ACTION ITEM:
Every line that includes the word "Menu" needs to be copied from the listing.
= Beginning of Section =
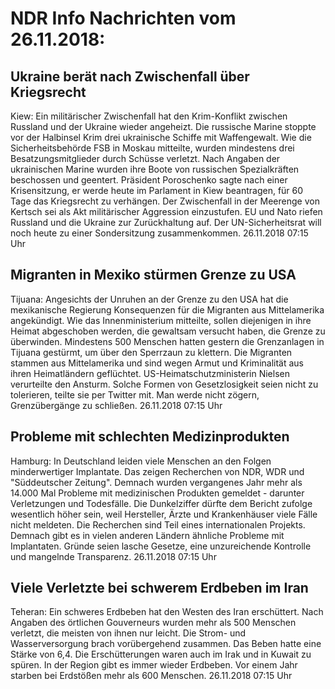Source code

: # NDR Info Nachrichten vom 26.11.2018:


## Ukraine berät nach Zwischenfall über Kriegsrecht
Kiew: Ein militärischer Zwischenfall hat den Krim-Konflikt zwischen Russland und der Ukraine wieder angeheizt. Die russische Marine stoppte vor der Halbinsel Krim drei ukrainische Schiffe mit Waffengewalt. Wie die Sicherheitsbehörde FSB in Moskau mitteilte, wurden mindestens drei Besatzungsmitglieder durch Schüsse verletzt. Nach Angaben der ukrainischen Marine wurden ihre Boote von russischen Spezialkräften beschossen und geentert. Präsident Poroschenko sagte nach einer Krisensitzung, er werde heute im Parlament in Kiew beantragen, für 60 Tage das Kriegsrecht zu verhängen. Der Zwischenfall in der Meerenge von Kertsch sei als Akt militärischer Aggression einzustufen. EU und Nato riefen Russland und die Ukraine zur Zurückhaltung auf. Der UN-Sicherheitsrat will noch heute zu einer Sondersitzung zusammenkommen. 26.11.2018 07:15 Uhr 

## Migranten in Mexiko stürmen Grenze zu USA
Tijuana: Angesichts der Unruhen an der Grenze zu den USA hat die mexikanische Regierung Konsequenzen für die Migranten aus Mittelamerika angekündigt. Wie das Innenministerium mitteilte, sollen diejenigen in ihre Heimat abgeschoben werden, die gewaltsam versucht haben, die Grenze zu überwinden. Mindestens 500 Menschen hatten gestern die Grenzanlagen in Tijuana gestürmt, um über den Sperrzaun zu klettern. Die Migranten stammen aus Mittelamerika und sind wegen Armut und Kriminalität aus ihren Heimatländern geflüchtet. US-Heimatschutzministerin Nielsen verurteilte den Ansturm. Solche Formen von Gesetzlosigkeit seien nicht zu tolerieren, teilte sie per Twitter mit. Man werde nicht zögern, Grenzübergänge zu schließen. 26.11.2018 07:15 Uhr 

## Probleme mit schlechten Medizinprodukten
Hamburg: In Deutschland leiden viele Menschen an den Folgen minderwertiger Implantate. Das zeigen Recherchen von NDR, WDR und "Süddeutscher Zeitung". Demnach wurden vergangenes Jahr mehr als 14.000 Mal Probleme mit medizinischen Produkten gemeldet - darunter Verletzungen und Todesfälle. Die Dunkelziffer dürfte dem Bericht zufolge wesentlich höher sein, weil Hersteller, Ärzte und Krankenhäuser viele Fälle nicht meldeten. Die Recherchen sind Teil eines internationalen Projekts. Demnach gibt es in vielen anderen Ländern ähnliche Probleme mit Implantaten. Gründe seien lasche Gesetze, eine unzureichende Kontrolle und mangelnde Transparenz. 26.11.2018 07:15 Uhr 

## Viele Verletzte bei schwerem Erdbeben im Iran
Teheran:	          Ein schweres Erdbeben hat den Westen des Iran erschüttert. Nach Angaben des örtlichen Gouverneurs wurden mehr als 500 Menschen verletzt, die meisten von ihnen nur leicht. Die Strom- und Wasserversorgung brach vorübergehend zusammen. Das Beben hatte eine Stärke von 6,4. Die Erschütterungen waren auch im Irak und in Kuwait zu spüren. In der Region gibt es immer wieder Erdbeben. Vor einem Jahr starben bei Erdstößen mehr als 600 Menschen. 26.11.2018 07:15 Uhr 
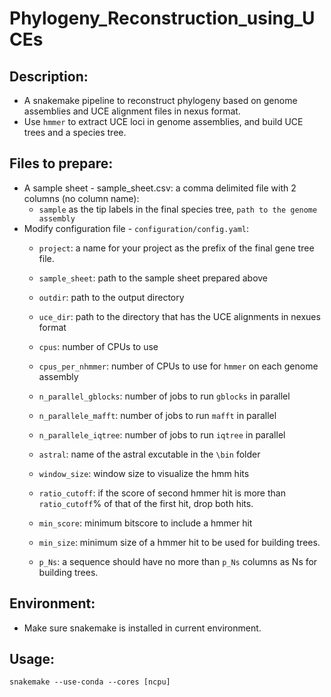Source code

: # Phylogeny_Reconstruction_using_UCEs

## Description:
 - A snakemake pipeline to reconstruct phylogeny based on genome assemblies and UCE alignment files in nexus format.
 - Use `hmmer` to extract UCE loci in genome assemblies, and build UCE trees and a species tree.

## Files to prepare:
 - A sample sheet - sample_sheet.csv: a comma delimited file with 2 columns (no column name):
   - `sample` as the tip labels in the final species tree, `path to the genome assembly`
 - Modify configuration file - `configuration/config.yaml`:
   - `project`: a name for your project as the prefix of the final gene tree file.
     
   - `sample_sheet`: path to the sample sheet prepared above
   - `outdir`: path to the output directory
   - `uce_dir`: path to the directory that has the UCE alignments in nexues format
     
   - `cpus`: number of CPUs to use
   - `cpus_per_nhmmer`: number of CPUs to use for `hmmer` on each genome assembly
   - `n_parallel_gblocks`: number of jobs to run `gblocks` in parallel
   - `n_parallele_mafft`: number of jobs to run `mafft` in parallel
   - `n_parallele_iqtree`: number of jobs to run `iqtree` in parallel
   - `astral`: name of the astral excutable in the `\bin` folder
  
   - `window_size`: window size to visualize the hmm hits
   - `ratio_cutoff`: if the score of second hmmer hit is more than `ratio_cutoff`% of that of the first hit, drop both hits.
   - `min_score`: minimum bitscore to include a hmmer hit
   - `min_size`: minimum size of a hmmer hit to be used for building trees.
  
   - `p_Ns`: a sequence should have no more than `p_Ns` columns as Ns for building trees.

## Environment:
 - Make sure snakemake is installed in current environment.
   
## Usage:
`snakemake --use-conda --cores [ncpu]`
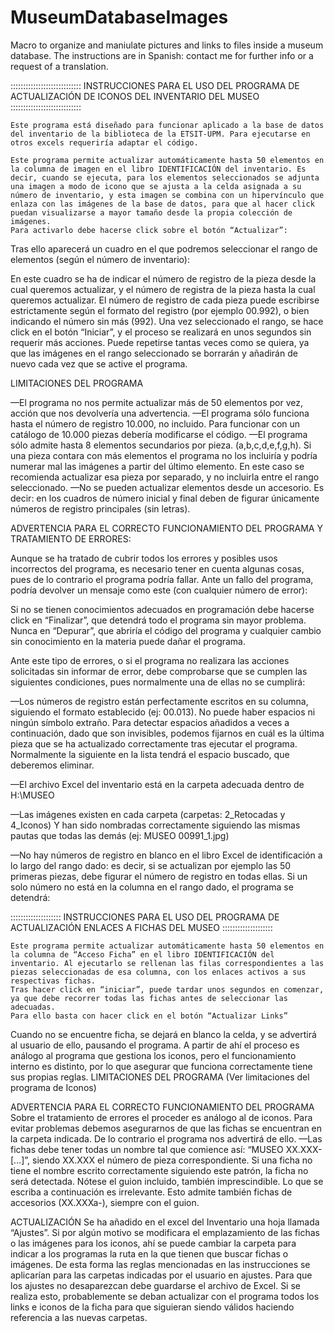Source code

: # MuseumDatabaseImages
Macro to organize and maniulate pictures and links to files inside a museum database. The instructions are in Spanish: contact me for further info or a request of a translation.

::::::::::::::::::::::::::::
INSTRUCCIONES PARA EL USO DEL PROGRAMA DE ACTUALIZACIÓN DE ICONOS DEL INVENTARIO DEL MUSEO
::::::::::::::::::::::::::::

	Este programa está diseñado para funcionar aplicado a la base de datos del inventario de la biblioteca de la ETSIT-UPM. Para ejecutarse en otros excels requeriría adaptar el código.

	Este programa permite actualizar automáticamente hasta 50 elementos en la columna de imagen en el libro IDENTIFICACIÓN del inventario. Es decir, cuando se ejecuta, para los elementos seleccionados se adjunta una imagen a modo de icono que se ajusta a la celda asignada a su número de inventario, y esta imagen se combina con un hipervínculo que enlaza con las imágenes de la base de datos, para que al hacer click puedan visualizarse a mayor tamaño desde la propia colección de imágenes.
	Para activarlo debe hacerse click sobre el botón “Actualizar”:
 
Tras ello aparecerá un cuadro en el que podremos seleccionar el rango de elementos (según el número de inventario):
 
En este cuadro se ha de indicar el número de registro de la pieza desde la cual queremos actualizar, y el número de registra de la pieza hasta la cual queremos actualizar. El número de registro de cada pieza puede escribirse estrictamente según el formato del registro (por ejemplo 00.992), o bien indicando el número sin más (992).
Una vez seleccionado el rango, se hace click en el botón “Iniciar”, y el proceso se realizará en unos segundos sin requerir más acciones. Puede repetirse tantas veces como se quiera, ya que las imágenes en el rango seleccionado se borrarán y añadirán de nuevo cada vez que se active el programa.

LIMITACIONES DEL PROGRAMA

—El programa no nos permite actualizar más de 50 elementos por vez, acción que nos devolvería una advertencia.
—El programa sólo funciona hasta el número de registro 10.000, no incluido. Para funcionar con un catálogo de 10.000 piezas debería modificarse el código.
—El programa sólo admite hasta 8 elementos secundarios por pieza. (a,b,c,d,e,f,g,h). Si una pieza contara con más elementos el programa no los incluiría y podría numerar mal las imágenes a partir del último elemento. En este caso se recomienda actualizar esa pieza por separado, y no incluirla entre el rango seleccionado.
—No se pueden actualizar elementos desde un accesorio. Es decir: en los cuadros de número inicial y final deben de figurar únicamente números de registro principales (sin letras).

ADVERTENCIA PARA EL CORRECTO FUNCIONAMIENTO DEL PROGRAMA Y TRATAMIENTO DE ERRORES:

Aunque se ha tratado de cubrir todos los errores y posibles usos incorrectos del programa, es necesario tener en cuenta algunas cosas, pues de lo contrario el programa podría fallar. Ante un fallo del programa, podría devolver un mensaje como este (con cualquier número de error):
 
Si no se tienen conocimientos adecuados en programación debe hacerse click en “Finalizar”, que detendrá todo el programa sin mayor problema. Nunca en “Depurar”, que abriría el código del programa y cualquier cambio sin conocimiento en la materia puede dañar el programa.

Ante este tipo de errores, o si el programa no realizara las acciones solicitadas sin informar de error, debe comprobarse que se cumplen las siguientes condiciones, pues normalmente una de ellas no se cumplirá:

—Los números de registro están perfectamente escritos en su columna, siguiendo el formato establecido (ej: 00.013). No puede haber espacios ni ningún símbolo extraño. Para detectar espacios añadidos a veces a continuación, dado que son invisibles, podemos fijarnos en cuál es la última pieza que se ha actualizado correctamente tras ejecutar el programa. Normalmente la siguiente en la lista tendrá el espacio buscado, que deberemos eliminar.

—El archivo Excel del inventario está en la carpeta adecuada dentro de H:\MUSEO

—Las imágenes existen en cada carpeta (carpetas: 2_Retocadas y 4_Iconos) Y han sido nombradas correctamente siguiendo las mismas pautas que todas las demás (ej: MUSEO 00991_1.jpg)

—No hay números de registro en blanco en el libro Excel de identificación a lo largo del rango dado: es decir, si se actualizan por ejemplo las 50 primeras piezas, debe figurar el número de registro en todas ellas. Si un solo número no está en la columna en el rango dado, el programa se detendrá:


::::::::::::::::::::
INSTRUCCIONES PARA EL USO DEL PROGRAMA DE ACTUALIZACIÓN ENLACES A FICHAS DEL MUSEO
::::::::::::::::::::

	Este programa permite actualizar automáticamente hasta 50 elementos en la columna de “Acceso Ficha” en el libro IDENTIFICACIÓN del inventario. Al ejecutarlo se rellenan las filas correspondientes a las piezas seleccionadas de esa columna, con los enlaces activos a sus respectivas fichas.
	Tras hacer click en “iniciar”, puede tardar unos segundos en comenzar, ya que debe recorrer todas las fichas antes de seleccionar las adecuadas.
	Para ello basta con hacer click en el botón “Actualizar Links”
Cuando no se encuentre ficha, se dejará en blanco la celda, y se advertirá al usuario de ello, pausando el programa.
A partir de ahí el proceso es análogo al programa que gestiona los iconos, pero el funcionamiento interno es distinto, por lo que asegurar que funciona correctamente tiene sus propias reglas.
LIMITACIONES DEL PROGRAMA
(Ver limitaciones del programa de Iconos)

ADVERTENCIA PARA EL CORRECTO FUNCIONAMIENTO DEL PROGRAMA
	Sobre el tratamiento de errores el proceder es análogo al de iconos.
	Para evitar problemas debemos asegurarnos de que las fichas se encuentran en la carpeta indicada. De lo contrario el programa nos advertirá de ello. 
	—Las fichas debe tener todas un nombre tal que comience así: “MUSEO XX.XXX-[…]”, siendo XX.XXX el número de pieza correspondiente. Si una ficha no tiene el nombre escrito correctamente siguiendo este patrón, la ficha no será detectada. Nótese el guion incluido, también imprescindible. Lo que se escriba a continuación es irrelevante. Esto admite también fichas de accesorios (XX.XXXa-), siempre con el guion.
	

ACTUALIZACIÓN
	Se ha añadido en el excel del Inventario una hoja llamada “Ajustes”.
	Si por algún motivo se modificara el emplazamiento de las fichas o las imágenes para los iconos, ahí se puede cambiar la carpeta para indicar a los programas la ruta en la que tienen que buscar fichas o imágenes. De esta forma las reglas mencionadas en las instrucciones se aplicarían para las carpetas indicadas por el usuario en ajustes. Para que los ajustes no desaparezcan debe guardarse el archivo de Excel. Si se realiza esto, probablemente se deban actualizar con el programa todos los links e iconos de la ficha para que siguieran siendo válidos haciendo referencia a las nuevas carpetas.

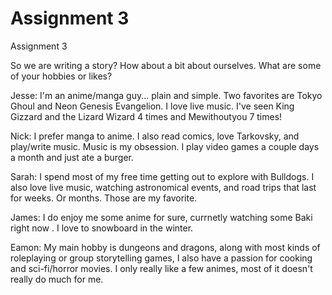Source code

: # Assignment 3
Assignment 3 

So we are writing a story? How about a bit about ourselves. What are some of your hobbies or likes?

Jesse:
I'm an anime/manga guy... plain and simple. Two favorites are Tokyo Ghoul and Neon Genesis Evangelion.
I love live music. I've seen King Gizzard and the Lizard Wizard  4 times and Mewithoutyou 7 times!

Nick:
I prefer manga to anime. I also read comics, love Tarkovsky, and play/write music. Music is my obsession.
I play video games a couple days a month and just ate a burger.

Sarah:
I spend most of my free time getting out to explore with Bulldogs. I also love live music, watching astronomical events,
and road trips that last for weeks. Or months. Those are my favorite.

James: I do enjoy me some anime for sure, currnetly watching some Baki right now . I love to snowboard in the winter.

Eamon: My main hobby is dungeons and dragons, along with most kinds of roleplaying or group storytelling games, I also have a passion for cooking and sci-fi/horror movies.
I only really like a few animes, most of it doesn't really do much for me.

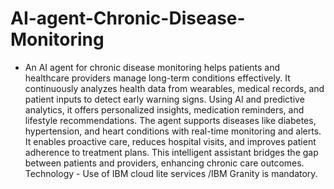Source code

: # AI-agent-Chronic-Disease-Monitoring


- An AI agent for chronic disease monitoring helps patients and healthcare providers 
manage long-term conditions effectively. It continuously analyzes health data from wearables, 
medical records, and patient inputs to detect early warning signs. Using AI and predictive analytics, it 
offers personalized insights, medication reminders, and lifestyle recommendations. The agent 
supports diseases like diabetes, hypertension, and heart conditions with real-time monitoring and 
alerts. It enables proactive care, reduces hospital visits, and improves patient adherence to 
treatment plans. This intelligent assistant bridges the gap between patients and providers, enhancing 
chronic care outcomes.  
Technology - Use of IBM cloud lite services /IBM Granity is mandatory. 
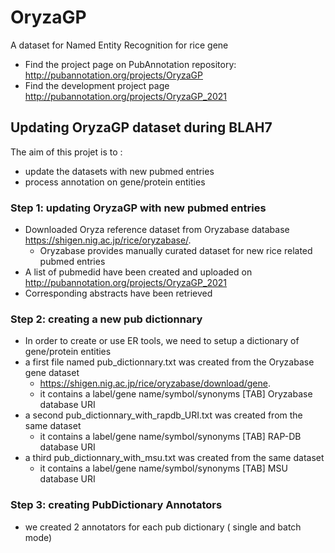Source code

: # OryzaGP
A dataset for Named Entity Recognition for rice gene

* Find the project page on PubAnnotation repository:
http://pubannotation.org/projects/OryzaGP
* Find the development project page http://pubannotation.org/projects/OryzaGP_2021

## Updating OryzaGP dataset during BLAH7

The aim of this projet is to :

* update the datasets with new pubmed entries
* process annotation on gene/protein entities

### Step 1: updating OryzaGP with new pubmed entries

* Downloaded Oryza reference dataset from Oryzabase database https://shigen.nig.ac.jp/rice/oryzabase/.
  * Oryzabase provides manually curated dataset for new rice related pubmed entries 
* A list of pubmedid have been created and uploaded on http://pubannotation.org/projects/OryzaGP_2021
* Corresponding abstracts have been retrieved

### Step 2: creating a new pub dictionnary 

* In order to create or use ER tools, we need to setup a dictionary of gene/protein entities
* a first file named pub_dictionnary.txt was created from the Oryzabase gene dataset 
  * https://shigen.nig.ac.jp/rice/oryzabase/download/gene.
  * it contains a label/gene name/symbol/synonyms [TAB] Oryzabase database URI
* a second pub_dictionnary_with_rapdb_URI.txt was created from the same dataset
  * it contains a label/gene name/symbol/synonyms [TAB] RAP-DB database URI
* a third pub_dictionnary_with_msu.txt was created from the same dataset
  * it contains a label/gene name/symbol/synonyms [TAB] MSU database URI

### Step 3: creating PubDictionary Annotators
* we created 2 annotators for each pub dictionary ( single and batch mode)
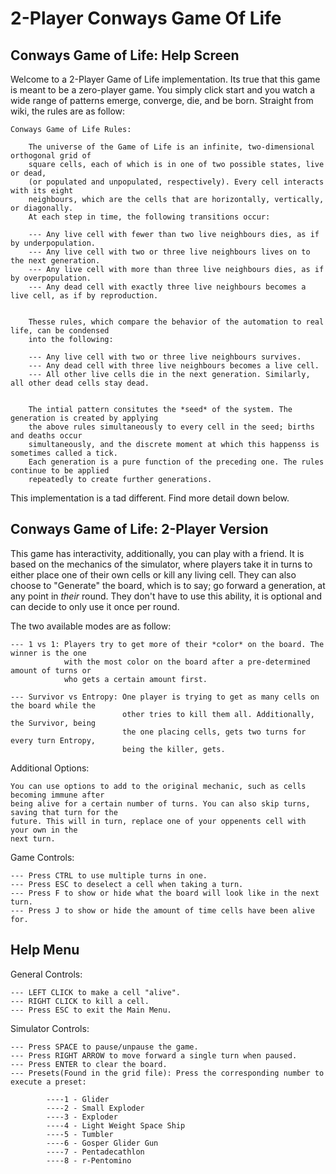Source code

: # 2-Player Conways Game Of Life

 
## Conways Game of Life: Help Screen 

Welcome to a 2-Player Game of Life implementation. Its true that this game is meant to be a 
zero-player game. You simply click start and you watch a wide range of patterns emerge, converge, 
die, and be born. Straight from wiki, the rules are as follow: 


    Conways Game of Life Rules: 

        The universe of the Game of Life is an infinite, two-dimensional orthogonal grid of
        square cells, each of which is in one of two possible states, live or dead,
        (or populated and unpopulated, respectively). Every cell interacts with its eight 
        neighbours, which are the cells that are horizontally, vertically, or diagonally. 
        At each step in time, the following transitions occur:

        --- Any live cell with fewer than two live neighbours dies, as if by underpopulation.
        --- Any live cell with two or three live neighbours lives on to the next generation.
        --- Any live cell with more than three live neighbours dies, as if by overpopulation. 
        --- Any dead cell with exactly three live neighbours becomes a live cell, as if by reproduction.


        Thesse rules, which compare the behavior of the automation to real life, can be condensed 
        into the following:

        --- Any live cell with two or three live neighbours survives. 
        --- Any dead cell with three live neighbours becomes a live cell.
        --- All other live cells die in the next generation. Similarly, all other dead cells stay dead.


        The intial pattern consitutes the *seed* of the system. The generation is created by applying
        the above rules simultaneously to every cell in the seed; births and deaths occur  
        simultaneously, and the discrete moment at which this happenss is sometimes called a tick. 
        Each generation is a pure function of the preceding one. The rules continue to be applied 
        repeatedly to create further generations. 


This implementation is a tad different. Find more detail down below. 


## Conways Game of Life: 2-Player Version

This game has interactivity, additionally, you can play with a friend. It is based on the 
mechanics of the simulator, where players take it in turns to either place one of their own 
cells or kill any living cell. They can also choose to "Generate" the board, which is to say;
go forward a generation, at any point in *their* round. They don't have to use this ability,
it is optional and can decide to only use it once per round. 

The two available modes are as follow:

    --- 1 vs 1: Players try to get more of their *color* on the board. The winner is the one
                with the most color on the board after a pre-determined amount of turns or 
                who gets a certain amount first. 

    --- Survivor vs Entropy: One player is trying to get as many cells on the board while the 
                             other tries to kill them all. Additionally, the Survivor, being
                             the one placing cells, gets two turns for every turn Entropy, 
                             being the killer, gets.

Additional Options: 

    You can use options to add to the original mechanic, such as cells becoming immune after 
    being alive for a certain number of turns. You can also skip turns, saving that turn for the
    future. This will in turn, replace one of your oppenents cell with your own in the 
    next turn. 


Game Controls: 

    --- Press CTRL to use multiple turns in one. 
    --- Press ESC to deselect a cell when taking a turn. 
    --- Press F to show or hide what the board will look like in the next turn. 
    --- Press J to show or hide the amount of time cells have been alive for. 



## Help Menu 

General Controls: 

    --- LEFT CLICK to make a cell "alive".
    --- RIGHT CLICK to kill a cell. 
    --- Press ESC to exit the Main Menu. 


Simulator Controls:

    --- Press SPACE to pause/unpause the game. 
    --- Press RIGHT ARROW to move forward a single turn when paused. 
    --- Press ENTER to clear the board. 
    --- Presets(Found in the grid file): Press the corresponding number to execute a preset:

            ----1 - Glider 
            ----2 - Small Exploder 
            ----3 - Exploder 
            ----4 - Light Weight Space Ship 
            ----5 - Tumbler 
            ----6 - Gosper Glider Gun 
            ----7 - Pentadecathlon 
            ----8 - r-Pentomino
= End of Section =
TASK SOLUTION:
## Help Menu 
    --- Press ESC to exit the Main Menu. 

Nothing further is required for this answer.